Work task
From the line holding "- '--hub.tls.insecure'" to the final line of the entries, set down each line exactly, including both, and nothing more.
————————
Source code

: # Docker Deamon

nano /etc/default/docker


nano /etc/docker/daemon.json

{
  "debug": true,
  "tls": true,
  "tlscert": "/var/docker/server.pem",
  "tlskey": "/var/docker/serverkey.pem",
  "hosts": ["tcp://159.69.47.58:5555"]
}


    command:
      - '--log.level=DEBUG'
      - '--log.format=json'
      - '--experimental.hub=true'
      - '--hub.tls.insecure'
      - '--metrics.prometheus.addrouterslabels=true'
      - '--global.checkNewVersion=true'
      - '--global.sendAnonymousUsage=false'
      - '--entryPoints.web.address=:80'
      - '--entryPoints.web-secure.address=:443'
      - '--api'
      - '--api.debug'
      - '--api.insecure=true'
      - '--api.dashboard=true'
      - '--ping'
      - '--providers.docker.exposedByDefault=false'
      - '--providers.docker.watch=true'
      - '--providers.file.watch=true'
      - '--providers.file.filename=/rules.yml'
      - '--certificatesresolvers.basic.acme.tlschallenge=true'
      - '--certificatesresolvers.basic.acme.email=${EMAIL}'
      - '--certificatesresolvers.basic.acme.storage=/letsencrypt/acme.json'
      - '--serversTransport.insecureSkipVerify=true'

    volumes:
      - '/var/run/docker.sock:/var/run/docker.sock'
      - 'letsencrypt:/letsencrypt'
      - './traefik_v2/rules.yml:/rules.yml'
————————
Exercise solution
      - '--hub.tls.insecure'
      - '--metrics.prometheus.addrouterslabels=true'
      - '--global.checkNewVersion=true'
      - '--global.sendAnonymousUsage=false'
      - '--entryPoints.web.address=:80'
      - '--entryPoints.web-secure.address=:443'
      - '--api'
      - '--api.debug'
      - '--api.insecure=true'
      - '--api.dashboard=true'
      - '--ping'
      - '--providers.docker.exposedByDefault=false'
      - '--providers.docker.watch=true'
      - '--providers.file.watch=true'
      - '--providers.file.filename=/rules.yml'
      - '--certificatesresolvers.basic.acme.tlschallenge=true'
      - '--certificatesresolvers.basic.acme.email=${EMAIL}'
      - '--certificatesresolvers.basic.acme.storage=/letsencrypt/acme.json'
      - '--serversTransport.insecureSkipVerify=true'

    volumes:
      - '/var/run/docker.sock:/var/run/docker.sock'
      - 'letsencrypt:/letsencrypt'
      - './traefik_v2/rules.yml:/rules.yml'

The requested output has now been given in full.